* Exercise
For the listing below, output exactly the lines from the line with "라인 1. 라인 1의" up to and including the line with "<strong>Lordship Salvation</strong>", and no other lines.

* Given records

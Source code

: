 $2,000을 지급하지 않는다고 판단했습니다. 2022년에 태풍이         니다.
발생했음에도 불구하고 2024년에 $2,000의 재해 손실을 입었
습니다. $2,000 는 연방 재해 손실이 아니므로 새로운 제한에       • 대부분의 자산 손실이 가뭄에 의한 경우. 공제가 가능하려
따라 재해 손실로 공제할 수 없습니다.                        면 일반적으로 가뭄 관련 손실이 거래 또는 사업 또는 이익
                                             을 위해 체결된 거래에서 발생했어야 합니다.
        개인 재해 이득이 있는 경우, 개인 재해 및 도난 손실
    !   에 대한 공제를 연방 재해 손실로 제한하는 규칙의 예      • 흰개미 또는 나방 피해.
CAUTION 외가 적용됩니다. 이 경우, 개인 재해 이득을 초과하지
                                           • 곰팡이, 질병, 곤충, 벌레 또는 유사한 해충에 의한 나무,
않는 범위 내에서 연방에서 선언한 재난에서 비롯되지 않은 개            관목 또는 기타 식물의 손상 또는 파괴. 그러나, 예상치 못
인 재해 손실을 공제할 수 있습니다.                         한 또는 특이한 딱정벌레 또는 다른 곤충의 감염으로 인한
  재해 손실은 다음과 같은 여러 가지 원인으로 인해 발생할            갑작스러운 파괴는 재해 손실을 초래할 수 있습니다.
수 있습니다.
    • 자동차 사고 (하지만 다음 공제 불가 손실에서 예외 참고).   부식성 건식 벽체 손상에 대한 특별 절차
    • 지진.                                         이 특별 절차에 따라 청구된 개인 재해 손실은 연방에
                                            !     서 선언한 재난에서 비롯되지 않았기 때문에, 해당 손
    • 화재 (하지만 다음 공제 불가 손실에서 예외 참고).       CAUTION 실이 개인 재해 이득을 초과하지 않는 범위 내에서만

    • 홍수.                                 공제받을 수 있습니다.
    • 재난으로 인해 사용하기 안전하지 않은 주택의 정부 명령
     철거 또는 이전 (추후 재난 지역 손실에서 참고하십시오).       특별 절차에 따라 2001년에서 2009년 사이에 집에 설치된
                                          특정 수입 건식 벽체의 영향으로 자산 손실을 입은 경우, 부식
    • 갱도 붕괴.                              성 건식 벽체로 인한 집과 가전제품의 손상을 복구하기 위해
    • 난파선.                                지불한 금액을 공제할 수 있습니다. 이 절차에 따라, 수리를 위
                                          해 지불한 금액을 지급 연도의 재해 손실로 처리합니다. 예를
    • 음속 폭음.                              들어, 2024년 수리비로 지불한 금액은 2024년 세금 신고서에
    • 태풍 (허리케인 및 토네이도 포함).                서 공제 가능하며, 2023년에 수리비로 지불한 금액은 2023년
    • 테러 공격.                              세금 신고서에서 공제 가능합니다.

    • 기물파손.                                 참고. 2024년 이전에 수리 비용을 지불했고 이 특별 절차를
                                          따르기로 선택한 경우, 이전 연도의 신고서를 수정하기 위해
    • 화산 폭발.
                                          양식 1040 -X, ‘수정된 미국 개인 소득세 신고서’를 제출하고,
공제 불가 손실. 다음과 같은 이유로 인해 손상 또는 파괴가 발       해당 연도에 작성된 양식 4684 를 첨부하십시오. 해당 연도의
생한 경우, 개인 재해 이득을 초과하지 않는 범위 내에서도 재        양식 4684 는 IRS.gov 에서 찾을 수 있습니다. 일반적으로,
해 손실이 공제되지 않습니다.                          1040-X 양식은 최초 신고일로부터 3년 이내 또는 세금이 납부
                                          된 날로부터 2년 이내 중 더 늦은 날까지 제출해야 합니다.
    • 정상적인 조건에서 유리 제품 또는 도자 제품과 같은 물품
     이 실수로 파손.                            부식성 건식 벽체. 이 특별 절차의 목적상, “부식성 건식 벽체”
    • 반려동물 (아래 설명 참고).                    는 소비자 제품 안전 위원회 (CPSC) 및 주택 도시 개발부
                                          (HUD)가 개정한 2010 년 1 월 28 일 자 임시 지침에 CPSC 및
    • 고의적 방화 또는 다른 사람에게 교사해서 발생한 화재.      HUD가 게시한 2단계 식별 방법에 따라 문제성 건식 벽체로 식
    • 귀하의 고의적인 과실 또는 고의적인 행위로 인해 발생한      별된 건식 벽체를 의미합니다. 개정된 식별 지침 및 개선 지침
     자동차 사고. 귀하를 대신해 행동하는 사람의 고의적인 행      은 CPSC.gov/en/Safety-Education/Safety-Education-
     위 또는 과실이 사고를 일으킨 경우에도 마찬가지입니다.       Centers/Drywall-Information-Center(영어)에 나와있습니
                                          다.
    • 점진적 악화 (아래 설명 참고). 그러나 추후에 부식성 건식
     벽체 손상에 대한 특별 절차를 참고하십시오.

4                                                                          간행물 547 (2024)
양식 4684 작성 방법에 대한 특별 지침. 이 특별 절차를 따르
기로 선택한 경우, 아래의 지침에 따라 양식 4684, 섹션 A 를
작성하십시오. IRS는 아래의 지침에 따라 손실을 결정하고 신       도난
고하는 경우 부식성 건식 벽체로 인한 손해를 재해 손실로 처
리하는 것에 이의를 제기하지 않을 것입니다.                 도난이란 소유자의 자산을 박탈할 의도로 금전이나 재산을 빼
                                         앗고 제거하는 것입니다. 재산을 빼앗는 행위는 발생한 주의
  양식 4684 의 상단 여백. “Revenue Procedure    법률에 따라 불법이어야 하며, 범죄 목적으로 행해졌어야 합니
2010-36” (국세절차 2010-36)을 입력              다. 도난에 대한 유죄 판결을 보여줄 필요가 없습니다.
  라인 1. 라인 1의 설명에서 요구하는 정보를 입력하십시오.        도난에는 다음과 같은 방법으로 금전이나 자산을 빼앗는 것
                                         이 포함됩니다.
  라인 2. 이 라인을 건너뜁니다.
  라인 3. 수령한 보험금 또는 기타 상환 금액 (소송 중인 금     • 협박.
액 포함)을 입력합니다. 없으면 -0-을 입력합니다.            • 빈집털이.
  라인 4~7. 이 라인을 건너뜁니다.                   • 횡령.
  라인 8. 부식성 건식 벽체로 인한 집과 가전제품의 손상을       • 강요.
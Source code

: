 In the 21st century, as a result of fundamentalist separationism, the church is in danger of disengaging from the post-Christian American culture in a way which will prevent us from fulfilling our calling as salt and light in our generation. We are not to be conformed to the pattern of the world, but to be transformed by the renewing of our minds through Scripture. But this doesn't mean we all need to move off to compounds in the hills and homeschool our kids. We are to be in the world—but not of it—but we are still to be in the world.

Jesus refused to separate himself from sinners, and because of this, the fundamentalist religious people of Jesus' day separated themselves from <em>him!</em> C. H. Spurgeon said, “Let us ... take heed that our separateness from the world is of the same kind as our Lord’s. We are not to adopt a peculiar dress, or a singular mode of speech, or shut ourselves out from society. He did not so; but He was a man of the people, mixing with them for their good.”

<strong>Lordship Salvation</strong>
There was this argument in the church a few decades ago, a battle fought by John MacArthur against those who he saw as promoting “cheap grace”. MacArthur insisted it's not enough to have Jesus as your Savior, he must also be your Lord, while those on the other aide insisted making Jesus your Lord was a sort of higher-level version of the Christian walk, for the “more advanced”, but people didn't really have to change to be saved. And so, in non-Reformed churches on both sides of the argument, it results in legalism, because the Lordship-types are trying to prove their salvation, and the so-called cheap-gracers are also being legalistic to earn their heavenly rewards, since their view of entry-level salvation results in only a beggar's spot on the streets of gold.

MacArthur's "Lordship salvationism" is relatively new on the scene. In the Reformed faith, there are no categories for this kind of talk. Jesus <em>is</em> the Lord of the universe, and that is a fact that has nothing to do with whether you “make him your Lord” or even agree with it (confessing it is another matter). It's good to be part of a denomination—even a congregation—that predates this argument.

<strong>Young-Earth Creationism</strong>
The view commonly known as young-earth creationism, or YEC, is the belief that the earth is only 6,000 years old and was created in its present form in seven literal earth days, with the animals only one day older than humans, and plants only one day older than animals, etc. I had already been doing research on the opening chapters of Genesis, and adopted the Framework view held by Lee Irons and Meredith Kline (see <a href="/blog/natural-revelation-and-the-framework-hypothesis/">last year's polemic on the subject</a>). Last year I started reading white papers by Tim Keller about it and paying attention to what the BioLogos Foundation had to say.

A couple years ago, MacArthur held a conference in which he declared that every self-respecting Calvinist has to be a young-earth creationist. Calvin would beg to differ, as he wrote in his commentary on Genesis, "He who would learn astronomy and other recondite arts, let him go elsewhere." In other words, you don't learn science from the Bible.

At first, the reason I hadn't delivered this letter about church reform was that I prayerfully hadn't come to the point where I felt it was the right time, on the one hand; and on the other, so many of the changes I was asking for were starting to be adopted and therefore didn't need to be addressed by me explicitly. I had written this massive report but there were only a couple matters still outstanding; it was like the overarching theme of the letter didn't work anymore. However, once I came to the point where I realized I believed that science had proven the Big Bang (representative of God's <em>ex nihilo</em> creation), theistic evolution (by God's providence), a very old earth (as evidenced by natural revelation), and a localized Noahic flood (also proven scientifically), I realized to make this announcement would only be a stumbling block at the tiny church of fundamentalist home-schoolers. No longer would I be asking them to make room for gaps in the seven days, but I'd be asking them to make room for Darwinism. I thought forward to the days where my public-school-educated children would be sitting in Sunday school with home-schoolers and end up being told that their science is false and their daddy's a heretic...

* Reply
  라인 1. 라인 1의 설명에서 요구하는 정보를 입력하십시오.        도난에는 다음과 같은 방법으로 금전이나 자산을 빼앗는 것
                                         이 포함됩니다.
  라인 2. 이 라인을 건너뜁니다.
  라인 3. 수령한 보험금 또는 기타 상환 금액 (소송 중인 금     • 협박.
액 포함)을 입력합니다. 없으면 -0-을 입력합니다.            • 빈집털이.
  라인 4~7. 이 라인을 건너뜁니다.                   • 횡령.
  라인 8. 부식성 건식 벽체로 인한 집과 가전제품의 손상을       • 강요.
Source code

: In the 21st century, as a result of fundamentalist separationism, the church is in danger of disengaging from the post-Christian American culture in a way which will prevent us from fulfilling our calling as salt and light in our generation. We are not to be conformed to the pattern of the world, but to be transformed by the renewing of our minds through Scripture. But this doesn't mean we all need to move off to compounds in the hills and homeschool our kids. We are to be in the world—but not of it—but we are still to be in the world.

Jesus refused to separate himself from sinners, and because of this, the fundamentalist religious people of Jesus' day separated themselves from <em>him!</em> C. H. Spurgeon said, “Let us ... take heed that our separateness from the world is of the same kind as our Lord’s. We are not to adopt a peculiar dress, or a singular mode of speech, or shut ourselves out from society. He did not so; but He was a man of the people, mixing with them for their good.”

<strong>Lordship Salvation</strong>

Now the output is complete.